What is more Tesla argue that their cars are actually ten times less likely to catch fire than an ICE vehicle. However stories like this can stay in the public imagination for a long time and are often cited as another reason not to switch to EV. Now a new report from the independent Insurance Institute for Highways Safety (IIHS) in the US, has provided significant evidence about the safety of Electric Vehicles.
In the study the IIHS compared 9 models of car that have both electric and ICE drive-train and examined the collision, damage and injury data for these cars between 2011 – 2019. The research found that injury claims for EV drivers (and passengers) were 40% lower than for the exact same ICE cars during the analysis period. This adds considerable weight to the argument that EVs are not only better for the environment, with lower running costs, but also much safer to drive than fossil ICE cars.
Its important that IIHS used the same model cars in the study to compare electric and ICE, as it means they should have accounted for some of the current demographic differences between EV and ICE owners. We know that current EV drivers are more likely to be early-adopters with higher incomes and in the past affluence and demographics have been linked to a drivers insurance risk level, but the analysis approach taken by the IIHS should mean that some of these demographic differences are accounted for. However electric versions of a car are still often more expensive than the exact ICE equivalent and until price parity is achieved and more lower cost EVs go on sale, we will not be able to definitely answer this question.

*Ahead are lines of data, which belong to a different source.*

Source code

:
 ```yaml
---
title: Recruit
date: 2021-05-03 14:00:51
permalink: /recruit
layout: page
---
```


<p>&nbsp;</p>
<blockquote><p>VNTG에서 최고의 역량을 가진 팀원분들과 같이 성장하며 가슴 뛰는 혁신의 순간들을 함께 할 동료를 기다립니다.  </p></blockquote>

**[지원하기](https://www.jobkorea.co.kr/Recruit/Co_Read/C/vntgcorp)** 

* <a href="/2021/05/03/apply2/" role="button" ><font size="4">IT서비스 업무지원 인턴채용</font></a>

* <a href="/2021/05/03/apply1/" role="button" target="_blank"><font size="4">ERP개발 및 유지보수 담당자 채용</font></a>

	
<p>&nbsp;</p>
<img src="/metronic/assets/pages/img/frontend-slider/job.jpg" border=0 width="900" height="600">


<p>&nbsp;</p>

Other reasons why the EVs studied were so much safer, include the fact that the vehicles large batteries make them heavier than ICE vehicles and as IIHS have already shown, occupants of heavier vehicles are exposed to lower forces in multi-vehicle collisions. In addition to this, current EVs tend to have more safety technology installed as standard, such as forward collision avoidance systems and lane departure warnings.

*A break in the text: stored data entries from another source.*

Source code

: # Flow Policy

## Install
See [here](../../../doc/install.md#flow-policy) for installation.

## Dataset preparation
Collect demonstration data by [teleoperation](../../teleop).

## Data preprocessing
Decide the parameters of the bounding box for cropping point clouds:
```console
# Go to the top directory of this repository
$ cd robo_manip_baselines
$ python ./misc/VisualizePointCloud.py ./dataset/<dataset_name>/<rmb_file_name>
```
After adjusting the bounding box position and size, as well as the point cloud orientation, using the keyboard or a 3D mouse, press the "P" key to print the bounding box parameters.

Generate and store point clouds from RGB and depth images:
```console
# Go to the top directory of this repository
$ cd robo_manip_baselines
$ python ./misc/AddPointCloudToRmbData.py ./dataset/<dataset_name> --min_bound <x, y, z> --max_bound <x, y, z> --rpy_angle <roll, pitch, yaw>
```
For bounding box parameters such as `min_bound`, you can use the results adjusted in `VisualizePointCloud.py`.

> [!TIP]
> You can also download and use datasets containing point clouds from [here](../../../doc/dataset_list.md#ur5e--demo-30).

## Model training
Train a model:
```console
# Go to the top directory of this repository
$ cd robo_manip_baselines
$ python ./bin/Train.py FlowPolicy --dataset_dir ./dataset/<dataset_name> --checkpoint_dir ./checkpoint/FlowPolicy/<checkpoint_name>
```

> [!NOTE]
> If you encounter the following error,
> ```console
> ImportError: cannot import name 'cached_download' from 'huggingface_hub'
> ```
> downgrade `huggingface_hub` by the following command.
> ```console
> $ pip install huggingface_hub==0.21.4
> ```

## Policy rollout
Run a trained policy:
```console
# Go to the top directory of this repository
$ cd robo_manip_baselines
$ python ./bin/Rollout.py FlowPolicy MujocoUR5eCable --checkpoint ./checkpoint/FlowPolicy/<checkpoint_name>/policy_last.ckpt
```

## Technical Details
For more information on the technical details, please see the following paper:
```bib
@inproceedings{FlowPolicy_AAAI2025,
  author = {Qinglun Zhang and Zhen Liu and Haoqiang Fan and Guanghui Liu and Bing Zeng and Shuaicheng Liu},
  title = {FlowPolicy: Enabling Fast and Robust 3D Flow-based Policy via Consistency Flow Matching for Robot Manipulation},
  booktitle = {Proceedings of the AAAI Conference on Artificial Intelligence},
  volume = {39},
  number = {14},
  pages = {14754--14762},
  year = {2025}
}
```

The simple fact that many new EVs are achieving very high safety ratings in crash testing, should add even more confidence to consumers interested in the safety of EVs. To add to this the IIHS has also recently released their safety ratings for two new EVs, the Ford Mustang Mach-e and the Volvo XC40 Recharge, awarding them good safety ratings in all categories and designating them as ‘Top Safety Pick’ cars, see more details in the video below.
This is great news, not only because it adds another reason for consumers to choose an EV as their next car, but also for those of us who already entrust our own personal and families safety to EVs on a daily basis.